## Task to complete
Give again, exactly as written, each line of the material below starting at the line that contains "<summary><strong>Conferma appuntamento</strong></summary>" and ending at the line that contains "Il tuo appuntamento presso". Both ends count, and no other line does.

## Data to process
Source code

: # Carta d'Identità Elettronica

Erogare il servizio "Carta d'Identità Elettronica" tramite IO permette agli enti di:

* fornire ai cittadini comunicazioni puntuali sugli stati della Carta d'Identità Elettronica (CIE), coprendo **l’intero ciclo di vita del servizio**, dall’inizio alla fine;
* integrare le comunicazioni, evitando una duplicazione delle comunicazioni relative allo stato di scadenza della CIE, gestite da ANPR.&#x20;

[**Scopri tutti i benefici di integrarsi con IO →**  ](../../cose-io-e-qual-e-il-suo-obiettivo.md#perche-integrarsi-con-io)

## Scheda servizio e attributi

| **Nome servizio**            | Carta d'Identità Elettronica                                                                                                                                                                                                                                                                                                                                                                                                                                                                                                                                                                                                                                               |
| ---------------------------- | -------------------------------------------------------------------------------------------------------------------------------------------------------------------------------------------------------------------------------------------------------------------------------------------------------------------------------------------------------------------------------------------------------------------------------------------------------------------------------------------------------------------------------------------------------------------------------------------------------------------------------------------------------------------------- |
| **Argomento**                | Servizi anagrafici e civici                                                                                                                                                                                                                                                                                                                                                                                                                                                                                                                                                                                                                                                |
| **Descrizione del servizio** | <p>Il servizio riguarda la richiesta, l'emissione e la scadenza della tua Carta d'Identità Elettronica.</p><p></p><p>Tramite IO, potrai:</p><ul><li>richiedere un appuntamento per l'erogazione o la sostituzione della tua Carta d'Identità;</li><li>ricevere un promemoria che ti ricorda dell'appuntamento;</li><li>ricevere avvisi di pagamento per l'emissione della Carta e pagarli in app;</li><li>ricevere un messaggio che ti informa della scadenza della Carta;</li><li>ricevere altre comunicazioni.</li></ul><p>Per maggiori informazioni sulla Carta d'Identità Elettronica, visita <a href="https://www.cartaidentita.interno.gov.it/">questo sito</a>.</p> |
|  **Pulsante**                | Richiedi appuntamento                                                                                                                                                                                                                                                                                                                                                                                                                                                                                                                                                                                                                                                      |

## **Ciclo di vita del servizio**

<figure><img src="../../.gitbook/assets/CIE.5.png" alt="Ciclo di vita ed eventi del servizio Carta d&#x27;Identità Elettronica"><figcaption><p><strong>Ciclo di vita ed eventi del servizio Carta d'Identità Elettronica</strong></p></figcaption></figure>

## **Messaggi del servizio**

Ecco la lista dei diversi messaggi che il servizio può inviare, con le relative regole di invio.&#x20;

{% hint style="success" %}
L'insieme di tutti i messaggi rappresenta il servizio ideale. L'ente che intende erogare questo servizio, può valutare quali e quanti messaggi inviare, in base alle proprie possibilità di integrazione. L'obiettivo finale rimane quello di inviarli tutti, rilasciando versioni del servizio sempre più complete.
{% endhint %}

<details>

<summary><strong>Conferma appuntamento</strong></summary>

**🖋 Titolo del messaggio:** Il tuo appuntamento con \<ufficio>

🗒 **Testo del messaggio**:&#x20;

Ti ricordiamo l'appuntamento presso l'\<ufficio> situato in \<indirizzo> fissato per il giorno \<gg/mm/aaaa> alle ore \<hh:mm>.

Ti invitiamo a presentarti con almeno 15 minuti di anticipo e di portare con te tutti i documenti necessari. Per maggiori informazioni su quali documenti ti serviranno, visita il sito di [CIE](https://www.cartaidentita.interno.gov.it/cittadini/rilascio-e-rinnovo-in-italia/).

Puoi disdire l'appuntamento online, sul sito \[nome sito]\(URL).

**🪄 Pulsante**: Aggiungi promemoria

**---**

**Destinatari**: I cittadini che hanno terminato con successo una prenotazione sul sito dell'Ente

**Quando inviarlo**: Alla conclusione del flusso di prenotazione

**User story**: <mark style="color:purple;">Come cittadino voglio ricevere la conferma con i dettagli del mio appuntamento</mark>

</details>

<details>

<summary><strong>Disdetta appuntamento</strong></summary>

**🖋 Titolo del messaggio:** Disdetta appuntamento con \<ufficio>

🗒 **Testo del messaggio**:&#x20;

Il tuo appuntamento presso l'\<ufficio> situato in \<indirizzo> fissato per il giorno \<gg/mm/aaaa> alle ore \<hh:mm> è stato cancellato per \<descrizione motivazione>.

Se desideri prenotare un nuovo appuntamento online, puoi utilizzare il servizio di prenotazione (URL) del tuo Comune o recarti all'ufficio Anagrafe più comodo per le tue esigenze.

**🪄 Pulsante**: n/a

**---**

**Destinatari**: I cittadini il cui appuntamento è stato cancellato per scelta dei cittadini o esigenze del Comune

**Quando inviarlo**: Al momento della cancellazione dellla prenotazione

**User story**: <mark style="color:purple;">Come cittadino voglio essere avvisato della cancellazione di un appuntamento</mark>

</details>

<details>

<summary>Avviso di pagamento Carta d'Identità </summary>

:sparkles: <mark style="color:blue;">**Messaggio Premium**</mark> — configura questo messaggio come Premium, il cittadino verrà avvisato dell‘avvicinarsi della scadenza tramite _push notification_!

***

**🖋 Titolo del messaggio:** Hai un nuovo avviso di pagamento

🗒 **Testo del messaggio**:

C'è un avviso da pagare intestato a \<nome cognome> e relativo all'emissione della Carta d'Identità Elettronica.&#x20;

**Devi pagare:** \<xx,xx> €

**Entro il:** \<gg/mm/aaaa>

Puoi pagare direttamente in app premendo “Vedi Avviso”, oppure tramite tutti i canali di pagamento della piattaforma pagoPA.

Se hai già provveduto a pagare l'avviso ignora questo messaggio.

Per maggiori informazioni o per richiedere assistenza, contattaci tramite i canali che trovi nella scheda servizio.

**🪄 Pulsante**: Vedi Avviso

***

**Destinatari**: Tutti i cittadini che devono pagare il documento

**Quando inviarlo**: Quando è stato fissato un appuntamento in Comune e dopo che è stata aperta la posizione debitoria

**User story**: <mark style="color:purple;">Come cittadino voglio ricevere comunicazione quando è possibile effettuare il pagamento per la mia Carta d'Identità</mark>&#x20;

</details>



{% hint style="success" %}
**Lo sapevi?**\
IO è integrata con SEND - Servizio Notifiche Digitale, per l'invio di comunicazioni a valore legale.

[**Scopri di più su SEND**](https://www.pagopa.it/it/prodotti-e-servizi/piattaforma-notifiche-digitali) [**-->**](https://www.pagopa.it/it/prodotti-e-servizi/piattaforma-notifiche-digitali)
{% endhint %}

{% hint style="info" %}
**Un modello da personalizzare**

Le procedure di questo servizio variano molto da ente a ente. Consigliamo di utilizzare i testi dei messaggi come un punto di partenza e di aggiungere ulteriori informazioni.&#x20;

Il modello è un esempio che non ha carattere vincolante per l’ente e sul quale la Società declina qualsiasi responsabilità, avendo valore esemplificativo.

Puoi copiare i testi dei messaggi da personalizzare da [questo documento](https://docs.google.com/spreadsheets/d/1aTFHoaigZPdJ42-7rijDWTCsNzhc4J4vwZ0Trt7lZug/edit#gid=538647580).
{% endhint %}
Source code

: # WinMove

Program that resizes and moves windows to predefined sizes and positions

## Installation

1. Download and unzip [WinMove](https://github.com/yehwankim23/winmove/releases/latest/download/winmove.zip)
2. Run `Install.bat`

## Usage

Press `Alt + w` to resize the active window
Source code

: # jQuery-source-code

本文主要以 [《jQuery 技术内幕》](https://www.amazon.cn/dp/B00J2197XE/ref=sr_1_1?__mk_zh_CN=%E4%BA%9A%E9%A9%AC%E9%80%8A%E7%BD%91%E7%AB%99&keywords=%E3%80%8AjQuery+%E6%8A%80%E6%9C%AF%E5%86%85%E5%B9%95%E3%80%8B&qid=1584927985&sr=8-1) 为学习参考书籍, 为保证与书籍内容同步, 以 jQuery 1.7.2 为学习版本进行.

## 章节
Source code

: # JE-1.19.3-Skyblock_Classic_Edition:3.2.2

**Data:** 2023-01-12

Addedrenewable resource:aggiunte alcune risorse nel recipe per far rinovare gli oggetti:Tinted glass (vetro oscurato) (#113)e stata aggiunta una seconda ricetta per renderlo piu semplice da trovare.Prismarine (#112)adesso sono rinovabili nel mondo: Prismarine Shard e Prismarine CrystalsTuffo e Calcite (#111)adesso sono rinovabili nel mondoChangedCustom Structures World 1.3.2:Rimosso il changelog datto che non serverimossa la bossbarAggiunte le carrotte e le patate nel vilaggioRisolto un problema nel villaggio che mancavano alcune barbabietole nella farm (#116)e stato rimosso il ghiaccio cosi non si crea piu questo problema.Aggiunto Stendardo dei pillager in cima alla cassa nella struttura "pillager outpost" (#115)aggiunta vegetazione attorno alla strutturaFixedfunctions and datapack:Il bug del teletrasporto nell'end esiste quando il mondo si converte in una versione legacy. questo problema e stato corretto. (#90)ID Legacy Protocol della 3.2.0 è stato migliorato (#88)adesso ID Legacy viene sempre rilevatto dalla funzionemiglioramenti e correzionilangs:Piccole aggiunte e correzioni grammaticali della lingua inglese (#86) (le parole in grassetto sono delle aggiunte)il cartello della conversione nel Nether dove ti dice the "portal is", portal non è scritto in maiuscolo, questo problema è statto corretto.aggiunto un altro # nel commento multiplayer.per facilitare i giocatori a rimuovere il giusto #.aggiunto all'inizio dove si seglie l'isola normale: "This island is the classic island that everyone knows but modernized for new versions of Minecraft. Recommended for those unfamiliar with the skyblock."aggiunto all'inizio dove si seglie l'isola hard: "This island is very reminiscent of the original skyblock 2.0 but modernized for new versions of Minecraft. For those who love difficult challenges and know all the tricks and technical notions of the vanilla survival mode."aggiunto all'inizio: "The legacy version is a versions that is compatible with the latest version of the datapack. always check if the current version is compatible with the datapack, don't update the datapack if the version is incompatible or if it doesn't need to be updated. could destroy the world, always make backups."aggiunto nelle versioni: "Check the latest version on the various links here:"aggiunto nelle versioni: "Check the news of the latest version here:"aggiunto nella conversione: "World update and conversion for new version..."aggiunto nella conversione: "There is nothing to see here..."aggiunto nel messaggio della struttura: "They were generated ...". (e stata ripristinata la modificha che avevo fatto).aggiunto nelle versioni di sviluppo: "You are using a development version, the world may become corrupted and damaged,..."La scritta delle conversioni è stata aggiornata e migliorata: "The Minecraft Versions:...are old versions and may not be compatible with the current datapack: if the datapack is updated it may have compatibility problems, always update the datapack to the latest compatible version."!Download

## Output below
<summary><strong>Conferma appuntamento</strong></summary>

**🖋 Titolo del messaggio:** Il tuo appuntamento con \<ufficio>

🗒 **Testo del messaggio**:&#x20;

Ti ricordiamo l'appuntamento presso l'\<ufficio> situato in \<indirizzo> fissato per il giorno \<gg/mm/aaaa> alle ore \<hh:mm>.

Ti invitiamo a presentarti con almeno 15 minuti di anticipo e di portare con te tutti i documenti necessari. Per maggiori informazioni su quali documenti ti serviranno, visita il sito di [CIE](https://www.cartaidentita.interno.gov.it/cittadini/rilascio-e-rinnovo-in-italia/).

Puoi disdire l'appuntamento online, sul sito \[nome sito]\(URL).

**🪄 Pulsante**: Aggiungi promemoria

**---**

**Destinatari**: I cittadini che hanno terminato con successo una prenotazione sul sito dell'Ente

**Quando inviarlo**: Alla conclusione del flusso di prenotazione

**User story**: <mark style="color:purple;">Come cittadino voglio ricevere la conferma con i dettagli del mio appuntamento</mark>

</details>

<details>

<summary><strong>Disdetta appuntamento</strong></summary>

**🖋 Titolo del messaggio:** Disdetta appuntamento con \<ufficio>

🗒 **Testo del messaggio**:&#x20;

Il tuo appuntamento presso l'\<ufficio> situato in \<indirizzo> fissato per il giorno \<gg/mm/aaaa> alle ore \<hh:mm> è stato cancellato per \<descrizione motivazione>.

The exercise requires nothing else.